We also wanted to know if these findings could be used to identify trolling using computational detection. Definitions of trolling have often emphasized the intentionality of provocative, digressive or deceptive behaviors related to trolling. However, since intentionality is an elusive concept and difficult for computational modeling, we decided that it is important to focus on features that are observable in interaction. So, here “by trolling we refer to conversational trolling, which manifests as strategically deceptive interaction online, aiming to confuse, provoke and manipulate others into participating in pointless and even harmful discussions” [1].
To identify trolling, we analyzed what a conversation was like, looking at how often conversational norms were broken, how many asymmetric responses there were, what actions participants took and what politeness strategies they used. We found that these features were important when using Machine Learning and Natural Language Processing methods to computationally detect trolling in online conversations. By computationally analyzing the paired actions I described earlier, and norms related to them, with the computational model developed we were able to correctly identify 92% of all trolling or non-trolling conversations in our dataset.

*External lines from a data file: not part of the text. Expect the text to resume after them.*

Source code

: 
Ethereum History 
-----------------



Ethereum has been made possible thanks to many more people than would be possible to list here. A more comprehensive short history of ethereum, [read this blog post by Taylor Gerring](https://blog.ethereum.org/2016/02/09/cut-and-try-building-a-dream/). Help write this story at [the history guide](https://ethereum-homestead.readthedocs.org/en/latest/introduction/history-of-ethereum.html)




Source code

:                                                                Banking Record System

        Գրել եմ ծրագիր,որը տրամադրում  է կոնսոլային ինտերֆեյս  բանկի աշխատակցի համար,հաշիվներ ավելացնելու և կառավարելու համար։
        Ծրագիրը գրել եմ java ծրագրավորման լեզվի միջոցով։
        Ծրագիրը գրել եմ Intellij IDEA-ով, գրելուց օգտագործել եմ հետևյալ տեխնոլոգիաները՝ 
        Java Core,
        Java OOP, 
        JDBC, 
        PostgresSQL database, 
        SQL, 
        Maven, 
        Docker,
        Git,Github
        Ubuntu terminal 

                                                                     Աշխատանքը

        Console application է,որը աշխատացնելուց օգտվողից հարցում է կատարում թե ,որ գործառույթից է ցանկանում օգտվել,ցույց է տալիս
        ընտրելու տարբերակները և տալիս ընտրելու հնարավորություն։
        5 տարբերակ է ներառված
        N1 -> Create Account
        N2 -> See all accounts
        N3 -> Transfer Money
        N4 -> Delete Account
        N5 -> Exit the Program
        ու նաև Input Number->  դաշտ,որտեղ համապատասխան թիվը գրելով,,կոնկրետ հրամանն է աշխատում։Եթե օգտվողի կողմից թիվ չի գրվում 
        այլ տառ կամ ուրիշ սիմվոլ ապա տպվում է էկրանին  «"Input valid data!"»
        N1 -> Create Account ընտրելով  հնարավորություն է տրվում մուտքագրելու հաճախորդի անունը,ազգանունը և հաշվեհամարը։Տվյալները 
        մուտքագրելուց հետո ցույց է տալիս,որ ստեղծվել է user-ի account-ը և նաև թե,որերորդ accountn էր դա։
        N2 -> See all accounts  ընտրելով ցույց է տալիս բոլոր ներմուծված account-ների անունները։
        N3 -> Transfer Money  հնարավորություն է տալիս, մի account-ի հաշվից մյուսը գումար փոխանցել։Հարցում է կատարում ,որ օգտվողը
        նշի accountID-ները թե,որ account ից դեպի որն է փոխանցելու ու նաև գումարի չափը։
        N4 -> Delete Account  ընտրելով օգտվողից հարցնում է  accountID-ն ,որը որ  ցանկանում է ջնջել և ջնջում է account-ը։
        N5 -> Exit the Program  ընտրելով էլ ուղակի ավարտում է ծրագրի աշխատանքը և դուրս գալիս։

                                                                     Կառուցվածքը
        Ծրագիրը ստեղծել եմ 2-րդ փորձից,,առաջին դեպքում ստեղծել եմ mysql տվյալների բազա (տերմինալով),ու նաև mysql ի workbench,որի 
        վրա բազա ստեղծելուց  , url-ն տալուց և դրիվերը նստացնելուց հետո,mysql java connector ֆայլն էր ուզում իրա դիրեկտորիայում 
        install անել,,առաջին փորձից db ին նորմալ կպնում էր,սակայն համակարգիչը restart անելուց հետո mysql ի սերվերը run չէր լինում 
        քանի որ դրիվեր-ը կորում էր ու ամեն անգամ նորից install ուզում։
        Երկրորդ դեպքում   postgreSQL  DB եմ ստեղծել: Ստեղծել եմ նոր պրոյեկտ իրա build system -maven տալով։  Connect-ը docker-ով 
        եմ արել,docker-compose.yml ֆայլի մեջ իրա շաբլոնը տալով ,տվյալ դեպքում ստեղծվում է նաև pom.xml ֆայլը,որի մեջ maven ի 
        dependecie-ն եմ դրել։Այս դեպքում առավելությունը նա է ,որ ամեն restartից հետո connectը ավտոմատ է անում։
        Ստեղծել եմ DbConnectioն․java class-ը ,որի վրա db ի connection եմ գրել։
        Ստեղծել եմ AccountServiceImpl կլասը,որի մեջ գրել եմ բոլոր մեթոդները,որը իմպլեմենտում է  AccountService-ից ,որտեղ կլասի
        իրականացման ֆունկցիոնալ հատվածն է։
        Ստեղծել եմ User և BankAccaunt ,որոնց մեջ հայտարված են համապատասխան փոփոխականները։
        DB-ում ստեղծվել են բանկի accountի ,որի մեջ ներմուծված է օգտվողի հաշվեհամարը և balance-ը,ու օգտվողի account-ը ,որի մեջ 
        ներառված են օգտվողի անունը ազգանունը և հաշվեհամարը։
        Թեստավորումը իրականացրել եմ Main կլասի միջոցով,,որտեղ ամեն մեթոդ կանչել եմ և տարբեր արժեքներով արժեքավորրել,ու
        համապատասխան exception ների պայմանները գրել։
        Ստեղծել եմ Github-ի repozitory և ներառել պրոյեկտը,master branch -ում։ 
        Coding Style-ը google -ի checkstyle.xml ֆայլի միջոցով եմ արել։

This means that the model is better at detecting trolling as compared to previous trolling detection models in the field. Metrics aside, trolling, in other words, can be effectively characterized by continuous use of asymmetric responses, and repeated disruptions of conversation and its norms.
Finally, it must be noted that deception and manipulation are, of course, not novel phenomena by far. They are part of human interaction.
The famous philosopher Paul Grice once said that the nature of communication is to influence and to be influenced by others. In other words, the concept of influence is not black and white; rather, it exists on a continuum.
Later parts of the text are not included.